Ante una realidad nueva

Sin embargo, Romero se encontró de golpe con una realidad nueva, que desconocía: la represión. Comienza a recoger cadáveres, a encontrar en su camino viudas y huérfanos. A contemplar de frente la miseria en que vive la gran mayoría del pueblo cristiano, en los cantones y comunidades que visita. Y se deja transformar por la realidad que descubre, que observa con otros ojos. Escucha las quejas y reivindicaciones de los campesinos, se da cuenta de las injusticias a que les someten aquellos que han sido sus amigos, algunos terratenientes ricos. En cierto modo, los pobres le enseñan a leer el Evangelio, a encontrar claves de lectura que no había intuido antes. Aquel hombre, hasta entonces encerrado en sus ritos y ortodoxia, se convierte y entiende a sus hermanos sacerdotes que trabajan por mejorar la vida del campesinado.

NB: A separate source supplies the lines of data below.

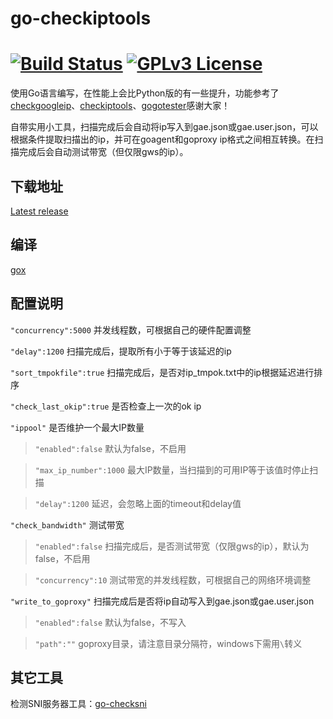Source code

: # go-checkiptools

[![Build Status](https://travis-ci.org/johnsonz/go-checkiptools.svg?branch=master)](https://travis-ci.org/johnsonz/go-checkiptools) [![GPLv3 License](https://img.shields.io/badge/license-GPLv3-blue.svg)](https://github.com/johnsonz/go-checkiptools/blob/master/LICENSE)
============

使用Go语言编写，在性能上会比Python版的有一些提升，功能参考了[checkgoogleip](https://github.com/moonshawdo/checkgoogleip)、[checkiptools](https://github.com/xyuanmu/checkiptools)、[gogotester](https://github.com/azzvx/gogotester)感谢大家！

自带实用小工具，扫描完成后会自动将ip写入到gae.json或gae.user.json，可以根据条件提取扫描出的ip，并可在goagent和goproxy ip格式之间相互转换。在扫描完成后会自动测试带宽（但仅限gws的ip）。

## 下载地址
[Latest release](https://github.com/johnsonz/go-checkiptools/releases)

## 编译
[gox](https://github.com/mitchellh/gox)

## 配置说明

`"concurrency":5000` 并发线程数，可根据自己的硬件配置调整

`"delay":1200` 扫描完成后，提取所有小于等于该延迟的ip

`"sort_tmpokfile":true` 扫描完成后，是否对ip_tmpok.txt中的ip根据延迟进行排序

`"check_last_okip":true` 是否检查上一次的ok ip

`"ippool"` 是否维护一个最大IP数量

>`"enabled":false` 默认为false，不启用

>`"max_ip_number":1000` 最大IP数量，当扫描到的可用IP等于该值时停止扫描

>`"delay":1200` 延迟，会忽略上面的timeout和delay值

`"check_bandwidth"` 测试带宽

>`"enabled":false` 扫描完成后，是否测试带宽（仅限gws的ip），默认为false，不启用

>`"concurrency":10`  测试带宽的并发线程数，可根据自己的网络环境调整

`"write_to_goproxy"` 扫描完成后是否将ip自动写入到gae.json或gae.user.json

>`"enabled":false` 默认为false，不写入

>`"path":""` goproxy目录，请注意目录分隔符，windows下需用`\`转义

## 其它工具

检测SNI服务器工具：[go-checksni](https://github.com/johnsonz/go-checksni)
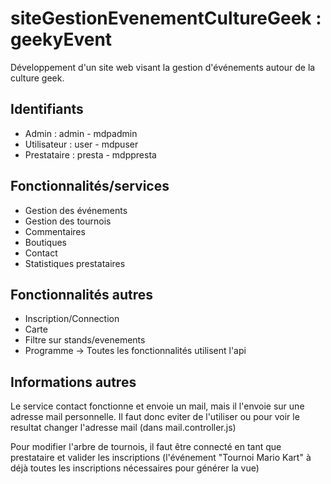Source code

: # siteGestionEvenementCultureGeek : geekyEvent
Développement d'un site web visant la gestion d'événements autour de la culture geek.

## Identifiants
- Admin : admin - mdpadmin
- Utilisateur : user - mdpuser
- Prestataire : presta - mdppresta

## Fonctionnalités/services
- Gestion des événements 
- Gestion des tournois 
- Commentaires
- Boutiques
- Contact
- Statistiques prestataires

## Fonctionnalités autres
- Inscription/Connection
- Carte
- Filtre sur stands/evenements
- Programme
→ Toutes les fonctionnalités utilisent l'api

## Informations autres
Le service contact fonctionne et envoie un mail, mais il l'envoie sur une adresse mail personnelle.
Il faut donc eviter de l'utiliser ou pour voir le resultat changer l'adresse mail (dans mail.controller.js)

Pour modifier l'arbre de tournois, il faut être connecté en tant que prestataire et valider les inscriptions 
(l'événement "Tournoi Mario Kart" à déjà toutes les inscriptions nécessaires pour générer la vue)

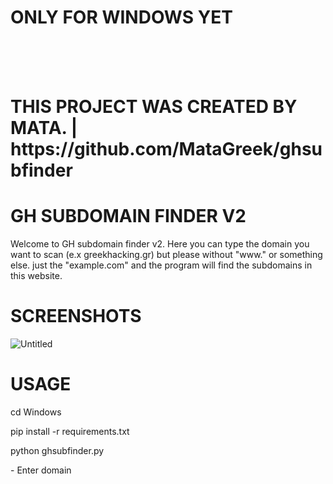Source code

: <h1> ONLY FOR WINDOWS YET</h1>
<br>
<br>
<br>
<h1>THIS PROJECT WAS CREATED BY MATA. | https://github.com/MataGreek/ghsubfinder</h1>
<h1>GH SUBDOMAIN FINDER V2</h1>

<p>Welcome to GH subdomain finder v2. Here you can type the domain you want to scan (e.x greekhacking.gr) but please without "www." or something else.
  just the "example.com" and the program will find the subdomains in this website.</p>
  
<h1>SCREENSHOTS</h1>


![Untitled](https://user-images.githubusercontent.com/89479885/133817892-e7ea8400-7805-43c2-b240-faf7a7ca853a.png)


  
# USAGE

cd Windows
<p>pip install -r requirements.txt</p>
<p>python ghsubfinder.py</p>
<p>- Enter domain</p>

A pesar de todo, la jerarquía y los poderes políticos todavía le creen uno de los suyos y, en febrero de 1977, es nombrado arzobispo de San Salvador. Una de las comunidades más vibrantes de la zona es la de Aguilares, cuyo párroco es Rutilio Grande. Al principio, todos los sacerdotes y comunidades organizadas contemplan su nombramiento con recelo, e incluso boicotean su toma de posesión; de hecho, muy pocos acuden a la ceremonia, celebrada en el Seminario de San José de la Montaña, aunque sí asisten diplomáticos, gente del Gobierno y de las clases altas.

Dejo aquí esta entrada, aunque espero proseguir con los últimos años de monseñor Romero, de extrema densidad, en los domingos de marzo que nos restan. Recen por los enfermos, por quienes les cuidamos, por nuestro país y nuestro mundo.